В феврале установилась тихая погода. Днём было тепло. Хорошо пригревало солнце. Константин с каждым днём крепчал и уже покидал тёплую кибитку, садился на коня и скакал вместе с гвардейцами, пока не наступала усталость. Постепенно он вновь начал размышлять о приобретении в Керебелах. Ему не давал покоя рассказ Иродиона о том, как на его глазах подожгли пары «дара Божьего» и они запылали факелом. Почему он так горел? Этот вопрос стал главным, на который надо было найти ответ. Константину увиделось нечто общее между «даром Божьим» и кипящей водой, от которой исходит пар, способный обжечь руку. Подобный же пар выходит и от «дара Божьего», и разница лишь в том, что один из них ещё и горит. Выходило, что «дар Божий» силён своим огненным существом.
Багрянородному понравилось то, как он разобрался в природе двух жидкостей: там пар и тут пар. А размышляя дальше, Константин поставил себе другой вопрос: сколько пара может выделить «дар Божий»? Ему было знакомо то, что вода из сосуда может выкипеть полностью. Сколько пара выделится из «дара Божьего»? Тут всё оставалось загадкой. Чтобы проверить свои домыслы, ему нужно поспешить в Анкиру и там вместе с дотошным Иродином попытаться выпарить хотя бы один сосуд. И не только выпарить и сжечь, но так же, как водяной пар, превратить опять в жидкость. Что из этого получится, Константин не мог знать. Но само желание превратить «дар Божий» вновь в жидкость заинтересовало его настолько, что он уже не находил себе покоя.
Подгоняемый жаждой осуществить нечто витающее в облаках разума, Багрянородный торопил свой отряд. Он спешил добраться до Анкиры. Было сокращено время отдыха днём, позже останавливались на ночлег, раньше поднимались. Никто из окружающих не мог понять, почему Багрянородный вдруг затеял спешку. Наконец Никанор, который постоянно был рядом с императором, попросил его поделиться своими тревогами.
- Божественный, скажи нам, что заставляет тебя так спешить в Константинополь? Ведь мы и коней можем загнать.
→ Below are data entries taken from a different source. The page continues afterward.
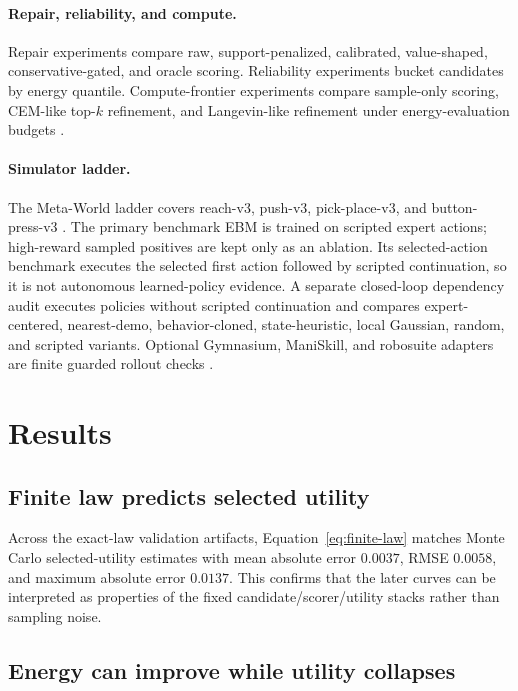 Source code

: \documentclass{article}
\begin{document}
\paragraph{Repair, reliability, and compute.}
Repair experiments compare raw, support-penalized, calibrated, value-shaped, conservative-gated, and oracle scoring. Reliability experiments bucket candidates by energy quantile. Compute-frontier experiments compare sample-only scoring, CEM-like top-\(k\) refinement, and Langevin-like refinement under energy-evaluation budgets \citep{rubinstein1999crossentropy,deboer2005tutorial}.

\paragraph{Simulator ladder.}
The Meta-World ladder covers reach-v3, push-v3, pick-place-v3, and button-press-v3 \citep{yu2020metaworld}. The primary benchmark EBM is trained on scripted expert actions; high-reward sampled positives are kept only as an ablation. Its selected-action benchmark executes the selected first action followed by scripted continuation, so it is not autonomous learned-policy evidence. A separate closed-loop dependency audit executes policies without scripted continuation and compares expert-centered, nearest-demo, behavior-cloned, state-heuristic, local Gaussian, random, and scripted variants. Optional Gymnasium, ManiSkill, and robosuite adapters are finite guarded rollout checks \citep{towers2024gymnasium,gu2023maniskill2,zhu2020robosuite}.

\section{Results}

\subsection{Finite law predicts selected utility}

Across the exact-law validation artifacts, Equation~\ref{eq:finite-law} matches Monte Carlo selected-utility estimates with mean absolute error \(0.0037\), RMSE \(0.0058\), and maximum absolute error \(0.0137\). This confirms that the later curves can be interpreted as properties of the fixed candidate/scorer/utility stacks rather than sampling noise.

\subsection{Energy can improve while utility collapses}
\end{document}
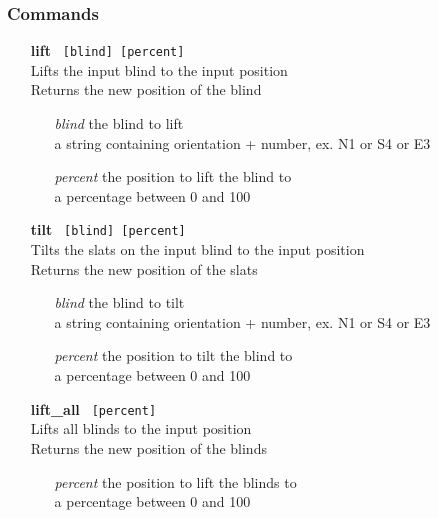 \documentclass[twoside]{article}
\begin{document}
	
	\subsubsection{Commands}
	
	\begin{enumerate}
		\item[\bf lift]\verb| [blind] [percent]|\\
		Lifts the input blind to the input position\\
		Returns the new position of the blind
	
		\begin{enumerate}[leftmargin=3\parindent]
			\item[\it blind] the blind to lift\\
			a string containing orientation + number, ex. N1 or S4 or E3
			\item[\it percent] the position to lift the blind to\\
			a percentage between 0 and 100
		\end{enumerate}
	
		\item[\bf tilt]\verb| [blind] [percent]|\\
		Tilts the slats on the input blind to the input position\\
		Returns the new position of the slats
	
		\begin{enumerate}[leftmargin=3\parindent]
			\item[\it blind] the blind to tilt\\
			a string containing orientation + number, ex. N1 or S4 or E3
			\item[\it percent] the position to tilt the blind to\\
			a percentage between 0 and 100
		\end{enumerate}
		
		\item[\bf lift\_all]\verb| [percent]|\\
		Lifts all blinds to the input position\\
		Returns the new position of the blinds
		
		\begin{enumerate}[leftmargin=3\parindent]
			\item[\it percent] the position to lift the blinds to\\
			a percentage between 0 and 100
		\end{enumerate}
		

\end{enumerate}
\end{document}
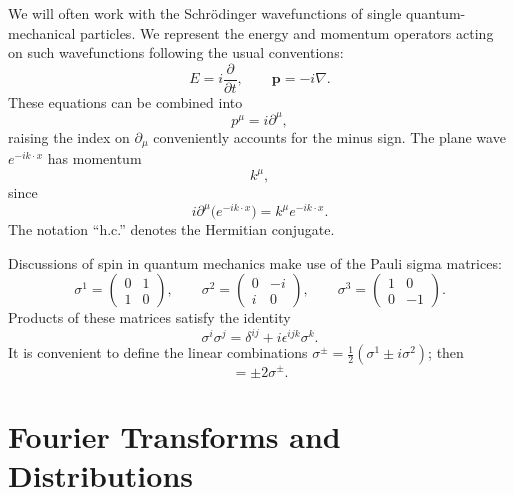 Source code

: We will often work with the Schr\"odinger wavefunctions of single
quantum-mechanical particles.  We represent the energy and momentum
operators acting on such wavefunctions following the usual conventions:
\begin{equation}
  E = i\frac{\partial}{\partial t},\qquad \mathbf{p} = -i\nabla .
\end{equation}
These equations can be combined into
\begin{equation}
  p^\mu = i\partial^\mu ,
\end{equation}
raising the index on $\partial_\mu$ conveniently accounts for the minus
sign.  The plane wave $e^{-ik\cdot x}$ has momentum
\begin{equation}
  k^\mu ,
\end{equation}
since
\begin{equation}
  i\partial^\mu \bigl( e^{-ik\cdot x} \bigr) = k^\mu e^{-ik\cdot x} .
\end{equation}
The notation ``h.c.'' denotes the Hermitian conjugate.

Discussions of spin in quantum mechanics make use of the Pauli sigma
matrices:
\begin{equation}
  \sigma^1 = \begin{pmatrix}0&1\\1&0\end{pmatrix},\qquad
  \sigma^2 = \begin{pmatrix}0&-i\\i&0\end{pmatrix},\qquad
  \sigma^3 = \begin{pmatrix}1&0\\0&-1\end{pmatrix}.
\end{equation}
Products of these matrices satisfy the identity
\begin{equation}
  \sigma^i \sigma^j = \delta^{ij} + i\epsilon^{ijk} \sigma^k .
\end{equation}
It is convenient to define the linear combinations
$\sigma^{\pm} = \frac{1}{2}(\sigma^1 \pm i\sigma^2)$; then
\begin{equation}
  [\sigma^3, \sigma^\pm] = \pm 2 \sigma^\pm .
\end{equation}

\section*{Fourier Transforms and Distributions}


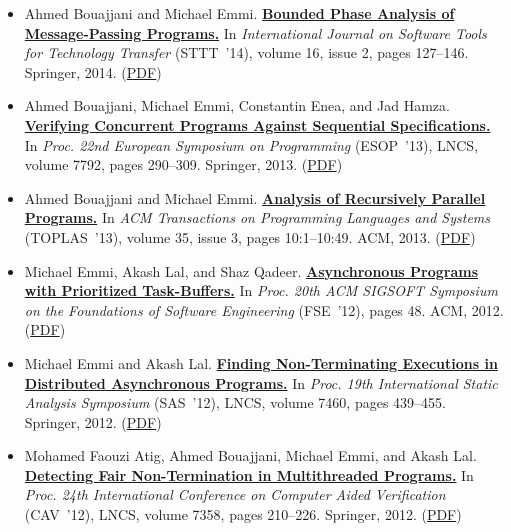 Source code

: \documentclass{article}
\begin{document}
\begin{itemize}[leftmargin=0cm,label={}]
    \item Ahmed Bouajjani and Michael Emmi. {\bf\href{%
    http://dx.doi.org/10.1007/s10009-013-0276-z}{%
    Bounded Phase Analysis of Message-Passing Programs.}} In \emph{ International Journal on Software Tools for Technology Transfer } (STTT ’14), volume 16, issue 2, pages 127–146. Springer, 2014. (\href{https://michael-emmi.github.io/https://github.com/michael-emmi/research-papers/raw/master/journals-sttt-BouajjaniE14.pdf}{PDF})


    \item Ahmed Bouajjani, Michael Emmi, Constantin Enea, and Jad Hamza. {\bf\href{%
    http://dx.doi.org/10.1007/978-3-642-37036-6_17}{%
    Verifying Concurrent Programs Against Sequential Specifications.}} In \emph{ Proc. 22nd European Symposium on Programming } (ESOP ’13), LNCS, volume 7792, pages 290–309. Springer, 2013. (\href{https://michael-emmi.github.io/https://github.com/michael-emmi/research-papers/raw/master/conf-esop-BouajjaniEEH13.pdf}{PDF})


    \item Ahmed Bouajjani and Michael Emmi. {\bf\href{%
    http://doi.acm.org/10.1145/2518188}{%
    Analysis of Recursively Parallel Programs.}} In \emph{ ACM Transactions on Programming Languages and Systems } (TOPLAS ’13), volume 35, issue 3, pages 10:1–10:49. ACM, 2013. (\href{https://michael-emmi.github.io/https://github.com/michael-emmi/research-papers/raw/master/journals-toplas-BouajjaniE13.pdf}{PDF})


    \item Michael Emmi, Akash Lal, and Shaz Qadeer. {\bf\href{%
    http://doi.acm.org/10.1145/2393596.2393652}{%
    Asynchronous Programs with Prioritized Task-Buffers.}} In \emph{ Proc. 20th ACM SIGSOFT Symposium on the Foundations of Software Engineering } (FSE ’12), pages 48. ACM, 2012. (\href{https://michael-emmi.github.io/https://github.com/michael-emmi/research-papers/raw/master/conf-fse-EmmiLQ12.pdf}{PDF})


    \item Michael Emmi and Akash Lal. {\bf\href{%
    http://dx.doi.org/10.1007/978-3-642-33125-1_29}{%
    Finding Non-Terminating Executions in Distributed Asynchronous Programs.}} In \emph{ Proc. 19th International Static Analysis Symposium } (SAS ’12), LNCS, volume 7460, pages 439–455. Springer, 2012. (\href{https://michael-emmi.github.io/https://github.com/michael-emmi/research-papers/raw/master/conf-sas-EmmiL12.pdf}{PDF})


    \item Mohamed Faouzi Atig, Ahmed Bouajjani, Michael Emmi, and Akash Lal. {\bf\href{%
    http://dx.doi.org/10.1007/978-3-642-31424-7_19}{%
    Detecting Fair Non-Termination in Multithreaded Programs.}} In \emph{ Proc. 24th International Conference on Computer Aided Verification } (CAV ’12), LNCS, volume 7358, pages 210–226. Springer, 2012. (\href{https://michael-emmi.github.io/https://github.com/michael-emmi/research-papers/raw/master/conf-cav-AtigBEL12.pdf}{PDF})



\end{itemize}
\end{document}
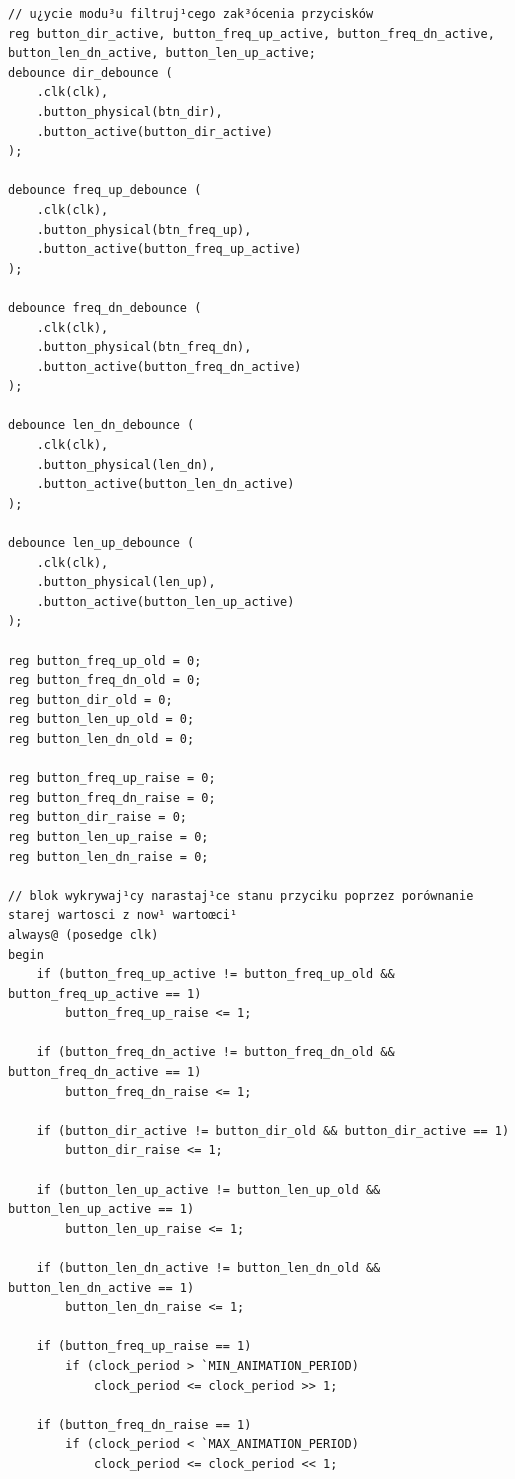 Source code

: \documentclass[a4paper]{article}
\begin{document}
\begin{verbatim}
// u¿ycie modu³u filtruj¹cego zak³ócenia przycisków
reg button_dir_active, button_freq_up_active, button_freq_dn_active, button_len_dn_active, button_len_up_active;
debounce dir_debounce ( 
    .clk(clk),
    .button_physical(btn_dir),
    .button_active(button_dir_active)
);

debounce freq_up_debounce ( 
    .clk(clk),
    .button_physical(btn_freq_up),
    .button_active(button_freq_up_active)
);

debounce freq_dn_debounce ( 
    .clk(clk),
    .button_physical(btn_freq_dn),
    .button_active(button_freq_dn_active)
);

debounce len_dn_debounce ( 
    .clk(clk),
    .button_physical(len_dn),
    .button_active(button_len_dn_active)
);

debounce len_up_debounce ( 
    .clk(clk),
    .button_physical(len_up),
    .button_active(button_len_up_active)
);

reg button_freq_up_old = 0;
reg button_freq_dn_old = 0;
reg button_dir_old = 0;
reg button_len_up_old = 0;
reg button_len_dn_old = 0;

reg button_freq_up_raise = 0;
reg button_freq_dn_raise = 0;
reg button_dir_raise = 0;
reg button_len_up_raise = 0;
reg button_len_dn_raise = 0;

// blok wykrywaj¹cy narastaj¹ce stanu przyciku poprzez porównanie starej wartosci z now¹ wartoœci¹
always@ (posedge clk)
begin
    if (button_freq_up_active != button_freq_up_old && button_freq_up_active == 1)
        button_freq_up_raise <= 1;
        
    if (button_freq_dn_active != button_freq_dn_old && button_freq_dn_active == 1)
        button_freq_dn_raise <= 1;
        
    if (button_dir_active != button_dir_old && button_dir_active == 1)
        button_dir_raise <= 1;
        
    if (button_len_up_active != button_len_up_old && button_len_up_active == 1)
        button_len_up_raise <= 1;
        
    if (button_len_dn_active != button_len_dn_old && button_len_dn_active == 1)
        button_len_dn_raise <= 1;
       
    if (button_freq_up_raise == 1)
        if (clock_period > `MIN_ANIMATION_PERIOD)
            clock_period <= clock_period >> 1;
       
    if (button_freq_dn_raise == 1)
        if (clock_period < `MAX_ANIMATION_PERIOD) 
            clock_period <= clock_period << 1;
        

\end{verbatim}
\end{document}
Но Багрянородный не желал делиться своими мыслями ни с кем. Они, счёл он, должны пока оставаться его тайным достоянием. Но он нашёл возможным успокоить Никанора и всех прочих тем, что сказал:
- Мы спешим в Анкиру и только в Анкиру. А там всё пойдёт своим чередом.
- Ну, Анкира уже близко. День-другой - и мы в ней, - утешился Никанор.
В этот день отряд Багрянородного достиг озера Туа, от которого до Анкиры оставалось не больше двух дней пути. Ночь отряд провёл на берегу озера. На вечерней заре воины подстрелили десятка два гусей и с жаром начали готовить ужин. Гусей ощипали, опалили и потом жарили, как баранов, на вертелах. Всем досталось по хорошему куску гусятины. Не отказался от угощения и Багрянородный. Никанор принёс ему самого крупного гуся и при этом заметил:
- Это русские гуси. Они у нас за Новгородом на озёрах табунятся, там и птенцов выводят. По осени косяками улетают на юг.